Escritor Jeferson Tenório durante aula magna na UFSC. Foto: Gustavo Diehl/Agecom/UFSC

Segundo o autor, ouvir as entidades lhe permitia acessar o espaço onírico da imaginação e da fantasia. “E imaginar e fantasiar nos dias de hoje é um ato de resistência. Nada mais importante para uma comunidade negra, por exemplo, esse poder de imaginar e fantasiar seu futuro. E foi isso que eu aprendi nesses terreiros, quando fazíamos consultas com essas entidades e elas me falavam do futuro. Eu podia vislumbrar a minha vida adulta, coisa que para muitas realidades negras é algo impossível, impensável.”
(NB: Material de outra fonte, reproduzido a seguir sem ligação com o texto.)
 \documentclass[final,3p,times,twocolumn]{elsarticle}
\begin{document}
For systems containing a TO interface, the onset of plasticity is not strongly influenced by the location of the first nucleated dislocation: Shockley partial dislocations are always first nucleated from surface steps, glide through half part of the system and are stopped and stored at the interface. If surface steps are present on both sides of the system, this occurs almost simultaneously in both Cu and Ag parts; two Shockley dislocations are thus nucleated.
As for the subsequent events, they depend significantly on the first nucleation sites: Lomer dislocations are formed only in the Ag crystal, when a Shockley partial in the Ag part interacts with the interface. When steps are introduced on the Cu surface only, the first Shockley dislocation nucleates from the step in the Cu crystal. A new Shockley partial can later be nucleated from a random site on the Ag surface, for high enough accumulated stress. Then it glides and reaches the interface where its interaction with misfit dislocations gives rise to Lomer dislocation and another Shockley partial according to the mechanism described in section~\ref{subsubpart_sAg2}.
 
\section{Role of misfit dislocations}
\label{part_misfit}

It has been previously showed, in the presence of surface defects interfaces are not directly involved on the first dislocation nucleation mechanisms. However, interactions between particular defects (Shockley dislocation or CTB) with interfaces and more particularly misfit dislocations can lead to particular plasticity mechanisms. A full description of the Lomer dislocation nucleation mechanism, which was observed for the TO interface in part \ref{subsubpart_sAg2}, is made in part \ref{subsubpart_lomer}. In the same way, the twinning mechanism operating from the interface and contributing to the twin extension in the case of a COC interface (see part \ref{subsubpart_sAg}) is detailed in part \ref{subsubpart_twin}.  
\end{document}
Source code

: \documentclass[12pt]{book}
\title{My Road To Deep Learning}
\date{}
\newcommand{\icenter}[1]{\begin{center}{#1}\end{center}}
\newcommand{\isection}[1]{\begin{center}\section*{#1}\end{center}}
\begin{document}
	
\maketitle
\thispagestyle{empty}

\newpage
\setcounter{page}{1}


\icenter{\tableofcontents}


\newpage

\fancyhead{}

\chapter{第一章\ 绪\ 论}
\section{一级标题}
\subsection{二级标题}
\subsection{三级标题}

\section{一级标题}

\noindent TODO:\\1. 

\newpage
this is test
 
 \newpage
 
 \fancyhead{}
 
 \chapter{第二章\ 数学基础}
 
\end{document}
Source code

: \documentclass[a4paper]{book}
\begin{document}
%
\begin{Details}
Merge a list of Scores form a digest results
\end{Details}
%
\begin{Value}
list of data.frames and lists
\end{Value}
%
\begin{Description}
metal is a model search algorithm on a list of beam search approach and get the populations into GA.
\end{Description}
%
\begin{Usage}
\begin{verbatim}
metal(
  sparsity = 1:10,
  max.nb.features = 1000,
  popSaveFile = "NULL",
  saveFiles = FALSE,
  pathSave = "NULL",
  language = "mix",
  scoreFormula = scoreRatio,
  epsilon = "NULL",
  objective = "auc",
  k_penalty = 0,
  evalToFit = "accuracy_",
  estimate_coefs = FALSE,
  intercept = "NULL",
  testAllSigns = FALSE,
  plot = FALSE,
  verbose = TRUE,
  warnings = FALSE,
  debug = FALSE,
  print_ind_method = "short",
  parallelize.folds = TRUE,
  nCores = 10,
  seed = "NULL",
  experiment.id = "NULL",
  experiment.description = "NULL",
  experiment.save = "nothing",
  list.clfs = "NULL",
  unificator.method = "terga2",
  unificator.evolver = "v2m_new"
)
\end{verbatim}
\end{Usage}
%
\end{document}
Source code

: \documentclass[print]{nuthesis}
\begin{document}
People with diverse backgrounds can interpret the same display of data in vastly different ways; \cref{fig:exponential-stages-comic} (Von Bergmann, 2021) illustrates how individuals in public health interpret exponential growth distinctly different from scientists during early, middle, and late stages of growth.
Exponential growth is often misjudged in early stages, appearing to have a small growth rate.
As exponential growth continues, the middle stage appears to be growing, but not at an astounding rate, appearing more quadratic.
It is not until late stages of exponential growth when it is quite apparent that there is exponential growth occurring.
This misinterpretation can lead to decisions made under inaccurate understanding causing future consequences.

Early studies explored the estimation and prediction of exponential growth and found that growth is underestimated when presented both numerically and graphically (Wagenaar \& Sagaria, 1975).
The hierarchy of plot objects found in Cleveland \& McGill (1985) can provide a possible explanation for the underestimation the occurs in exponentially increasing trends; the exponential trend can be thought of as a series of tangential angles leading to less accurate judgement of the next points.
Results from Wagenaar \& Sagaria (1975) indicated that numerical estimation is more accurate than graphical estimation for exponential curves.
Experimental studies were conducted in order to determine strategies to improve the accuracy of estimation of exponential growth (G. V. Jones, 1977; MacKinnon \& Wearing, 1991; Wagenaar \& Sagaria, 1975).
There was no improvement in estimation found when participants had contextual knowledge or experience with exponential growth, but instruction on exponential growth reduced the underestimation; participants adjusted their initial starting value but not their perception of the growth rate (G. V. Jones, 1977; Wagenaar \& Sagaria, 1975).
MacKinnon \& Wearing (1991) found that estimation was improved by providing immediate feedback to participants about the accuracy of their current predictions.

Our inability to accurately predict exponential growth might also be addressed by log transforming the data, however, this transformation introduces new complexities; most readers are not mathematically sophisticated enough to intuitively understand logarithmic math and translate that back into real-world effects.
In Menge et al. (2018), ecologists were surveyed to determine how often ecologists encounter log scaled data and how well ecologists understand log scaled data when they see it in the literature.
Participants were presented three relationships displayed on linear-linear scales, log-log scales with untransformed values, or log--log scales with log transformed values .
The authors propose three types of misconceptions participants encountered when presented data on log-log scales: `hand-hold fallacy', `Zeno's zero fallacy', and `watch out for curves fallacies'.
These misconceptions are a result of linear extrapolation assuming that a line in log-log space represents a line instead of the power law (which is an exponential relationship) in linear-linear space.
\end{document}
Nesse contexto, Jeferson reforça a ideia de que a leitura não se dá apenas em escolas, universidades, ambientes institucionais. A leitura se dá em qualquer lugar. Para contextualizar seu argumento, o autor leu um trecho de seu livro De onde eles vêm que descreve o momento em que o personagem Joaquim compartilha a leitura de Odisseia, de Homero, com amigos não leitores, enquanto jogam sinuca em um bar. O objetivo era mostrar que o compartilhamento da leitura pode se dar nos mais diversos espaços, mesmo naqueles que, aparentemente, não sejam adequados ou propícios a esse tipo de experiência. “A leitura, para Joaquim, só faz sentido quando ele está em espaços de convivência, dessa convivência comunitária, quando ele traduz a Odisseia para os colegas em um lugar que teoricamente não seria um lugar para a leitura, não seria um lugar para escutar uma história como a Odisseia. As leituras mais significativas não se dão no ambiente acadêmico, elas se dão na vida.”

A leitura como um exercício de liberdade subjetiva e existencial

Segundo Jeferson, De onde eles vêm tem um “eco existencialista”. “Qual é a premissa do existencialismo? É aquela frase muito famosa de que a existência precede a essência. Primeiro a gente existe e depois a gente cria a nossa essência. Ou seja, não é dada uma essência a priori. Isso significa, para essa corrente filosófica, que quando você nasce, é jogado em um mundo em que precisa encontrar o seu caminho. Não tem um manual, não tem uma fórmula para que você seja quem você é. O existencialismo é justamente essa liberdade de escolher o caminho que você quer seguir com todas as consequências que essa escolha vai trazer. E essa escolha tem a ver com assumir uma responsabilidade pelos seus atos, e não delegar essa responsabilidade a alguém, seja o pai, seja a mãe ou seja Deus.”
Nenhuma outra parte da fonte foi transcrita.